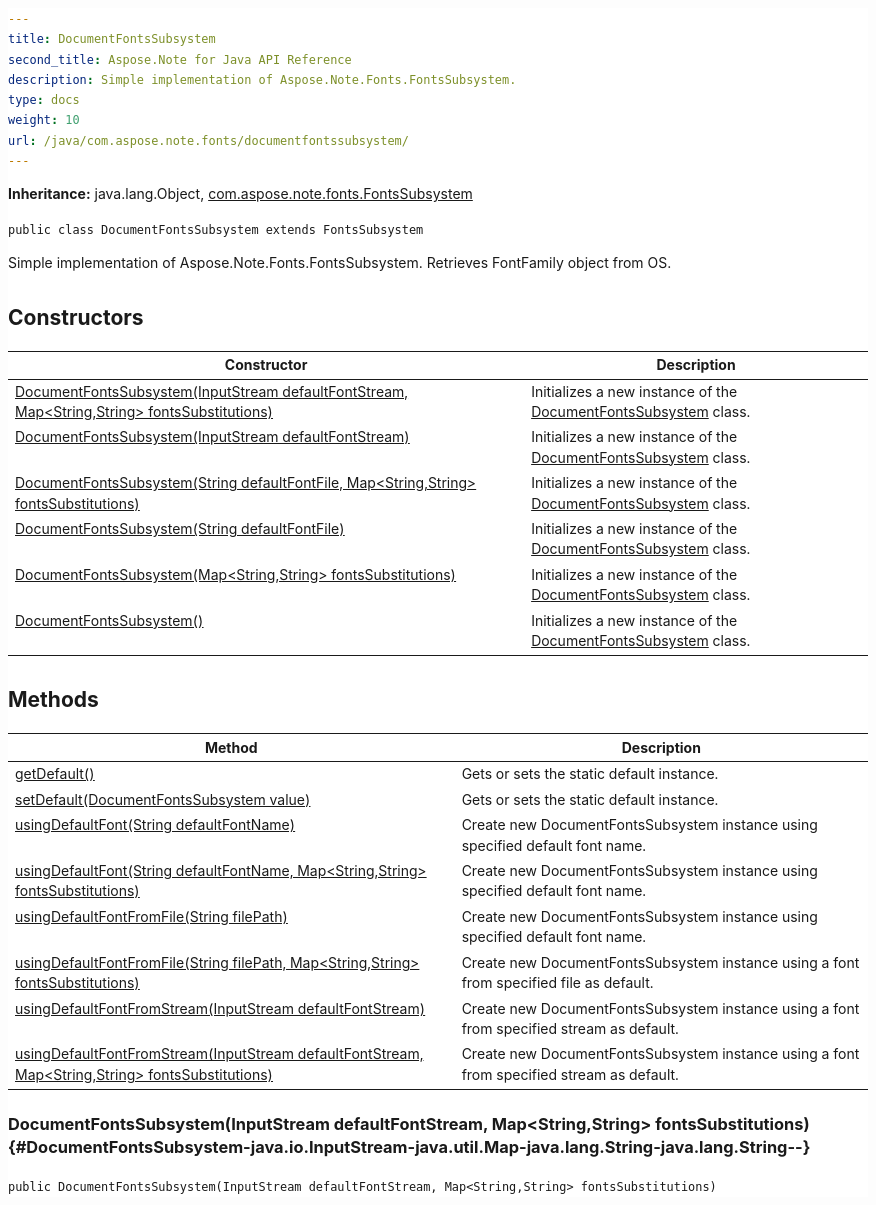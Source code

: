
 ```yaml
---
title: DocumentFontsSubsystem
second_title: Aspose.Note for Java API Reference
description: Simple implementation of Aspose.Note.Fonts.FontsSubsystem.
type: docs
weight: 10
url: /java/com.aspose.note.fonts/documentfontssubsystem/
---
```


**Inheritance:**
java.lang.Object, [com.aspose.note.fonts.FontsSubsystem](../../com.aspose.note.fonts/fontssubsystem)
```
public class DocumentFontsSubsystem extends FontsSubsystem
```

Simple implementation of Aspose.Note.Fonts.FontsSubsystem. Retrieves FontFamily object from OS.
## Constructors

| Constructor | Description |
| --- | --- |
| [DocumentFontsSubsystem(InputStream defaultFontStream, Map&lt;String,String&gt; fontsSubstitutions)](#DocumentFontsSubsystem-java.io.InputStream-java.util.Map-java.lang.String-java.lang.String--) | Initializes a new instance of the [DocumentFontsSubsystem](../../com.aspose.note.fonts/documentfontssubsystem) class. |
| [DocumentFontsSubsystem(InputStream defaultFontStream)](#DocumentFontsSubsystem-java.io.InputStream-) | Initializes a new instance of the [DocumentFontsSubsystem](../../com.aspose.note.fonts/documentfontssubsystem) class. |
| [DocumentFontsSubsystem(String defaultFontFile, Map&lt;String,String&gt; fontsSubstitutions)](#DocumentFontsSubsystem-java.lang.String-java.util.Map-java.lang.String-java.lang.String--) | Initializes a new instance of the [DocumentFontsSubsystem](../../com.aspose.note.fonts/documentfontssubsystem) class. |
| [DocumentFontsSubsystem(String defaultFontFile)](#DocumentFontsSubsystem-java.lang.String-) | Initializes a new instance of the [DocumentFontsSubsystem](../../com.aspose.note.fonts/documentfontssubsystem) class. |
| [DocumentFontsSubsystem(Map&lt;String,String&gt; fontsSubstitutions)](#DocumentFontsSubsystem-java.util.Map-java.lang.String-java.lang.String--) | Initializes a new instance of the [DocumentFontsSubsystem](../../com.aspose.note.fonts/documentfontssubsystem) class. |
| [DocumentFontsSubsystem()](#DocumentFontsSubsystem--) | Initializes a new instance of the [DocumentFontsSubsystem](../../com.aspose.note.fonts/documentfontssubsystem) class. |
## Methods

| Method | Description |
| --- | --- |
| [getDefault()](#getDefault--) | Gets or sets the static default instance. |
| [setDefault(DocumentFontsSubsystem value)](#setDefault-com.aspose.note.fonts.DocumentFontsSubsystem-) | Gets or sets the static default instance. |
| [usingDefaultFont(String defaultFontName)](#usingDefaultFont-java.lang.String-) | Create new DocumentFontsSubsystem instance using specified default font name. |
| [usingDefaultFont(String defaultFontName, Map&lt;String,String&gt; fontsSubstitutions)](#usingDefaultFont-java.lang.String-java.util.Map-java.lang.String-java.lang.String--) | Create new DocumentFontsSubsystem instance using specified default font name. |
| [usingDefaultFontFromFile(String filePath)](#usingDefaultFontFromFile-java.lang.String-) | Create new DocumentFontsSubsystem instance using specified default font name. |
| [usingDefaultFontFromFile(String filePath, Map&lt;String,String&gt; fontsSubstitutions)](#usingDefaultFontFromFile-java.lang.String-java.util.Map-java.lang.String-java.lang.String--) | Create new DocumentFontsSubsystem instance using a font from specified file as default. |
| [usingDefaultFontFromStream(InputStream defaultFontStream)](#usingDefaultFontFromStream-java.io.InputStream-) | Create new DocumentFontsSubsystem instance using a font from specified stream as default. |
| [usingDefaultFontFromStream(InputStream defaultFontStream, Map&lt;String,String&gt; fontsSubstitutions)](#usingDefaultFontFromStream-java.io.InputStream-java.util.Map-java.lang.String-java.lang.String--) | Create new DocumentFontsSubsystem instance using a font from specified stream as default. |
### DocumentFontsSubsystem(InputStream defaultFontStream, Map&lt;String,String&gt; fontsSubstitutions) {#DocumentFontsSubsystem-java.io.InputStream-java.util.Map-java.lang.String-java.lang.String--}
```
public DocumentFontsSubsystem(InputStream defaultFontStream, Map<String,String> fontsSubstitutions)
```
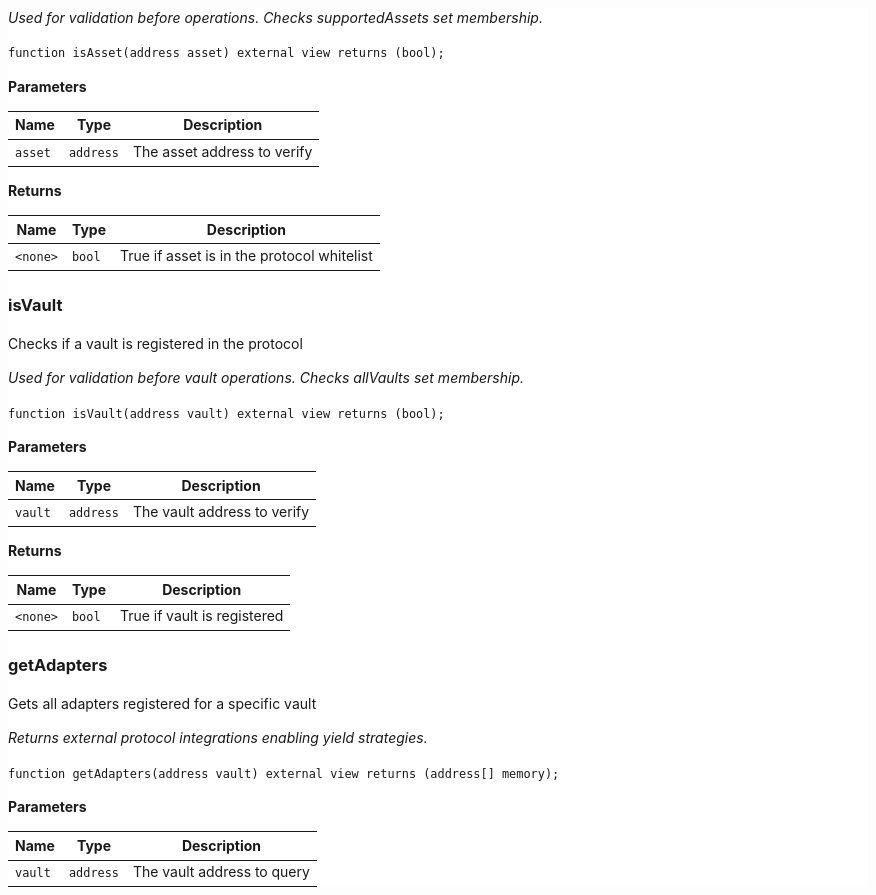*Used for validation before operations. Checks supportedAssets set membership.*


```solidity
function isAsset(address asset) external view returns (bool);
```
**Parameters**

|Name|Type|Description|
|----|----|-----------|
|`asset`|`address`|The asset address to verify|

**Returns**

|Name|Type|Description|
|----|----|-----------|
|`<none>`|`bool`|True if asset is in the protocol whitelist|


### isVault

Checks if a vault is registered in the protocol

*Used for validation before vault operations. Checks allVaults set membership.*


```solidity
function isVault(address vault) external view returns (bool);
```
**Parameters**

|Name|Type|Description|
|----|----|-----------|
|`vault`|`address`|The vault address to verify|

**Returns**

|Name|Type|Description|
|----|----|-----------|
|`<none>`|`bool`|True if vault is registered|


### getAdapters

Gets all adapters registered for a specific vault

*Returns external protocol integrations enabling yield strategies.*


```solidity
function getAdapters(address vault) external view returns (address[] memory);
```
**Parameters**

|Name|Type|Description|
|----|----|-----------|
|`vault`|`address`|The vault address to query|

━━━

Aim of the task:
Please report every line of the listing that contains the string "defaultFontName".

Exercise response:
| [usingDefaultFont(String defaultFontName)](#usingDefaultFont-java.lang.String-) | Create new DocumentFontsSubsystem instance using specified default font name. |
| [usingDefaultFont(String defaultFontName, Map&lt;String,String&gt; fontsSubstitutions)](#usingDefaultFont-java.lang.String-java.util.Map-java.lang.String-java.lang.String--) | Create new DocumentFontsSubsystem instance using specified default font name. |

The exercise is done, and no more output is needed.